With just over two months to go until the July 1 enforcement of the California Consumer Privacy Act, privacy professionals are zooming to get ready.
Literally.
Julia Shullman, chief privacy officer and general counsel at TripleLift, has lost track of the number of CCPA prep calls and video chats she’s been on since the coronavirus lockdowns started in mid-March.
Instead of being able to meet up with the product and engineering teams for whiteboard sessions or sprinting over to a colleague’s desk with a quick question, “I’m Slacking folks to make sure they aren’t on kid duty,” Shullman said.
“We’re all just trying to put one foot in front of the other and making sure preparation doesn’t fall down on the list of priorities,” she said. “Because enforcement is coming up.”
Don’t put it off
Amid the barking dogs, the homeschooling stress, crying babies and unstable Wi-Fi connections, compliance folks need to focus on the complicated and nuanced work of developing a data protection framework.
“Complying with a new law of the magnitude of CCPA always takes a tremendous effort, and this new environment makesit extra challenging,” said Alice Lincoln, VP of data policy and governance at MediaMath.
Preparing for CCPA enforcement also requires resources that some companies are being forced to divert to what they perceive as more immediate needs, such as employee safety or business continuity plans, said Kenesa Ahmad, a partner and co-founder of privacy and data protection consulting firm Aleada Consulting.
Some companies, Ahmad said, are “putting privacy compliance on hold” and delaying any expense they don’t consider imperative right now. For startups trying to stay afloat, privacy compliance is not considered an essential, she said.
Even for companies plowing ahead, such as TripleLift, it’s harder to get the attention of big clients and industry partners, as lawmakers focus on stimulus bills, Shullman said.
And yet, California Attorney General Xavier Becerra has signaled that his office doesn’t plan to defer enforcement from July 1, as requested by numerous ad trade organizations, including the Association of National Advertisers. In early April, Becerra also issued an alert reminding consumers of their data privacy rights under CCPA during the COVID crisis.
“The unfortunate impact of the timing of CCPA and this pandemic is that companies are resource constrained and preoccupied,” Shullman said. “The result is that large platforms and large companies that already benefit by the structure of this law benefit more, because they have the resources to focus on the strategic implications.”
“Wear pants”
But there’s still a lot that companies can do to get ready for CCPA enforcement remotely.
“We still hold weekly meetings, only instead of in person, they’re virtual,” said Rachel Glasser, chief privacy officer at Wunderman Thompson.
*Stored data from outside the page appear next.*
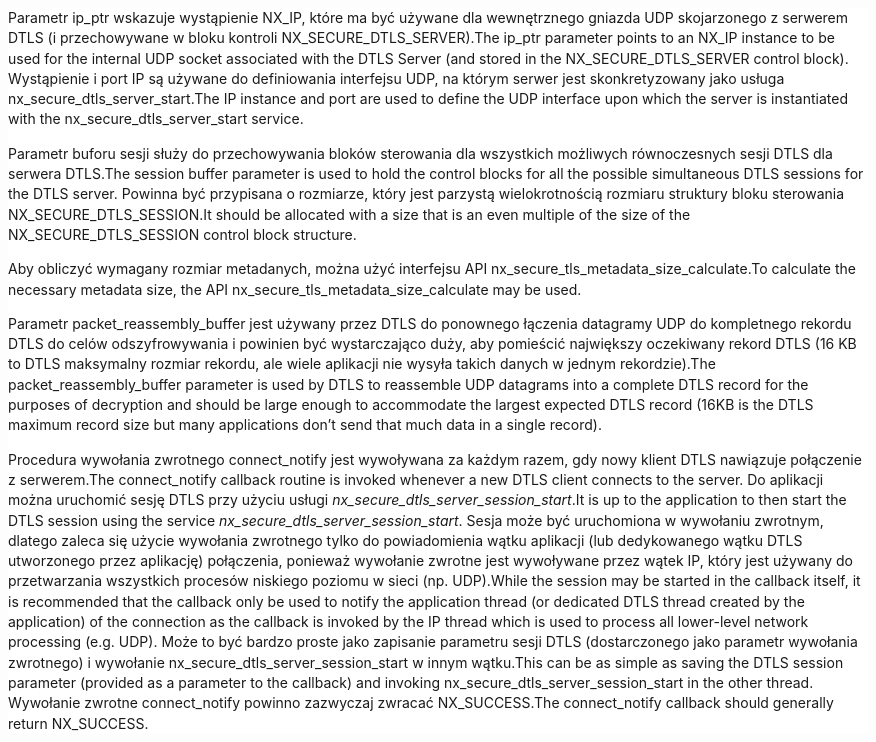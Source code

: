 <span data-ttu-id="ce4e5-229">Parametr ip_ptr wskazuje wystąpienie NX_IP, które ma być używane dla wewnętrznego gniazda UDP skojarzonego z serwerem DTLS (i przechowywane w bloku kontroli NX_SECURE_DTLS_SERVER).</span><span class="sxs-lookup"><span data-stu-id="ce4e5-229">The ip_ptr parameter points to an NX_IP instance to be used for the internal UDP socket associated with the DTLS Server (and stored in the NX_SECURE_DTLS_SERVER control block).</span></span> <span data-ttu-id="ce4e5-230">Wystąpienie i port IP są używane do definiowania interfejsu UDP, na którym serwer jest skonkretyzowany jako usługa nx_secure_dtls_server_start.</span><span class="sxs-lookup"><span data-stu-id="ce4e5-230">The IP instance and port are used to define the UDP interface upon which the server is instantiated with the nx_secure_dtls_server_start service.</span></span>

<span data-ttu-id="ce4e5-231">Parametr buforu sesji służy do przechowywania bloków sterowania dla wszystkich możliwych równoczesnych sesji DTLS dla serwera DTLS.</span><span class="sxs-lookup"><span data-stu-id="ce4e5-231">The session buffer parameter is used to hold the control blocks for all the possible simultaneous DTLS sessions for the DTLS server.</span></span> <span data-ttu-id="ce4e5-232">Powinna być przypisana o rozmiarze, który jest parzystą wielokrotnością rozmiaru struktury bloku sterowania NX_SECURE_DTLS_SESSION.</span><span class="sxs-lookup"><span data-stu-id="ce4e5-232">It should be allocated with a size that is an even multiple of the size of the NX_SECURE_DTLS_SESSION control block structure.</span></span>

<span data-ttu-id="ce4e5-233">Aby obliczyć wymagany rozmiar metadanych, można użyć interfejsu API nx_secure_tls_metadata_size_calculate.</span><span class="sxs-lookup"><span data-stu-id="ce4e5-233">To calculate the necessary metadata size, the API nx_secure_tls_metadata_size_calculate may be used.</span></span>

<span data-ttu-id="ce4e5-234">Parametr packet_reassembly_buffer jest używany przez DTLS do ponownego łączenia datagramy UDP do kompletnego rekordu DTLS do celów odszyfrowywania i powinien być wystarczająco duży, aby pomieścić największy oczekiwany rekord DTLS (16 KB to DTLS maksymalny rozmiar rekordu, ale wiele aplikacji nie wysyła takich danych w jednym rekordzie).</span><span class="sxs-lookup"><span data-stu-id="ce4e5-234">The packet_reassembly_buffer parameter is used by DTLS to reassemble UDP datagrams into a complete DTLS record for the purposes of decryption and should be large enough to accommodate the largest expected DTLS record (16KB is the DTLS maximum record size but many applications don’t send that much data in a single record).</span></span>

<span data-ttu-id="ce4e5-235">Procedura wywołania zwrotnego connect_notify jest wywoływana za każdym razem, gdy nowy klient DTLS nawiązuje połączenie z serwerem.</span><span class="sxs-lookup"><span data-stu-id="ce4e5-235">The connect_notify callback routine is invoked whenever a new DTLS client connects to the server.</span></span> <span data-ttu-id="ce4e5-236">Do aplikacji można uruchomić sesję DTLS przy użyciu usługi *nx_secure_dtls_server_session_start*.</span><span class="sxs-lookup"><span data-stu-id="ce4e5-236">It is up to the application to then start the DTLS session using the service *nx_secure_dtls_server_session_start*.</span></span> <span data-ttu-id="ce4e5-237">Sesja może być uruchomiona w wywołaniu zwrotnym, dlatego zaleca się użycie wywołania zwrotnego tylko do powiadomienia wątku aplikacji (lub dedykowanego wątku DTLS utworzonego przez aplikację) połączenia, ponieważ wywołanie zwrotne jest wywoływane przez wątek IP, który jest używany do przetwarzania wszystkich procesów niskiego poziomu w sieci (np. UDP).</span><span class="sxs-lookup"><span data-stu-id="ce4e5-237">While the session may be started in the callback itself, it is recommended that the callback only be used to notify the application thread (or dedicated DTLS thread created by the application) of the connection as the callback is invoked by the IP thread which is used to process all lower-level network processing (e.g. UDP).</span></span> <span data-ttu-id="ce4e5-238">Może to być bardzo proste jako zapisanie parametru sesji DTLS (dostarczonego jako parametr wywołania zwrotnego) i wywołanie nx_secure_dtls_server_session_start w innym wątku.</span><span class="sxs-lookup"><span data-stu-id="ce4e5-238">This can be as simple as saving the DTLS session parameter (provided as a parameter to the callback) and invoking nx_secure_dtls_server_session_start in the other thread.</span></span> <span data-ttu-id="ce4e5-239">Wywołanie zwrotne connect_notify powinno zazwyczaj zwracać NX_SUCCESS.</span><span class="sxs-lookup"><span data-stu-id="ce4e5-239">The connect_notify callback should generally return NX_SUCCESS.</span></span>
Companies can also do virtual training sessions. Under the law, businesses are required to provide CCPA training to any employees that handle personal information or field consumer inquiries about privacy practices, said Müge Fazlioglu, a senior research fellow at the International Association of Privacy Professionals.
Data mapping exercises, vetting vendors and other partners based on their adherence to privacy principles, legal assessments of data practices and running data protection impact assessments are all more challenging remotely – but doable – and shouldn’t be neglected, said Fazlioglu. And neither should creating auditable records of all the steps that were taken.
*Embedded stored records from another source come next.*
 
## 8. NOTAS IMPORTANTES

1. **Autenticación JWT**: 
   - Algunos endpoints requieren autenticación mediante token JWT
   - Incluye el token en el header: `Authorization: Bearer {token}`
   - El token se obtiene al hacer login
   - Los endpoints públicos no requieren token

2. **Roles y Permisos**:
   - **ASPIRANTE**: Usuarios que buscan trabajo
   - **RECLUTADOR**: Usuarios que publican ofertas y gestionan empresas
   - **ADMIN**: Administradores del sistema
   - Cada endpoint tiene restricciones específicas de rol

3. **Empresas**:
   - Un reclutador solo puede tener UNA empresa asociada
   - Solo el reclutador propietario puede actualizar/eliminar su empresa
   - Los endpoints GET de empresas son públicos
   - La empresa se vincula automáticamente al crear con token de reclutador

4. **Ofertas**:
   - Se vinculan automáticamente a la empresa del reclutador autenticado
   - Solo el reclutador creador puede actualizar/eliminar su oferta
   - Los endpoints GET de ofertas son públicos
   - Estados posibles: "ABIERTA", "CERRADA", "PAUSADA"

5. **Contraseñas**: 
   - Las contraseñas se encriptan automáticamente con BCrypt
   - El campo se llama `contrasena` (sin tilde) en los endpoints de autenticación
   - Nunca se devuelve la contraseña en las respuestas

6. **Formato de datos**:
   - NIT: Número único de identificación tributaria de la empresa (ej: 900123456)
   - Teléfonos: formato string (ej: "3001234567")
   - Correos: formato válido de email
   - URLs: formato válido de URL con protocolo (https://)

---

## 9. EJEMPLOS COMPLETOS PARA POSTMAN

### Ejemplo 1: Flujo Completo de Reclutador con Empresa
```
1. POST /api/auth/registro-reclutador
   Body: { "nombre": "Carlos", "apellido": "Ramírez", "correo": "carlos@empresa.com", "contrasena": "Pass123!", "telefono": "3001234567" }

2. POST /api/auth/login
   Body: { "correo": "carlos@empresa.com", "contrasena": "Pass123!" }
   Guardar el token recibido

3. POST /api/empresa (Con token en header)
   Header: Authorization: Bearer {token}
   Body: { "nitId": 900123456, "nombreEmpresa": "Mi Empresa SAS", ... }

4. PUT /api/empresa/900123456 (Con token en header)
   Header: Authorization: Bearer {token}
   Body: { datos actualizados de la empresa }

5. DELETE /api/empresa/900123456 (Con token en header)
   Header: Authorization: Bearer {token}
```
“Ultimately, what companies should be doing right now depends on where they are in the compliance journey, while keeping in mind that compliance is indeed a journey and not a destination,” Fazlioglu said.
Just don’t forget to “wear pants” on your journey, Glasser joked.
“In all seriousness, though, stay focused, communicate with your team regularly and keep moving forward,” she said.
These uncertain times …
CCPA prep is also complicated because the attorney general’s implementation regulations aren’t finalized yet and, after months of back and forth and multiple drafts, businesses are still waiting.
Given these constraints, the industry has pretty much done as much as it can for the moment, Shullman said.
It’s also unclear how active the AG will be on the enforcement come July.
From one perspective, it’s “hard to imagine the AG really enforcing CCPA in the midst of a global pandemic” that’s created such profound disruption of the US economy, said MediaMath’s Lincoln.
Still, “a crisis doesn’t suspend the law,” she said.
And companies that get lax and assume the AG won’t enforce right off the bat might get hit.
Nothing could be easier for a regulator than visiting a website to check for privacy notices, for example. Or making sure a company is providing the requisite contact info consumers need to exercise their access and deletion rights.
There’s a lot of low-hanging fruit out there, said Wayne Matus, general counsel, VP and co-founder of privacy compliance firm SafeGuard Privacy.
“If I’m a regulator, I’ll have millions of consumers reporting to me and plaintiffs’ lawyers dying for business,” Matus said. “I’m not worried about a lack of enforcement here.”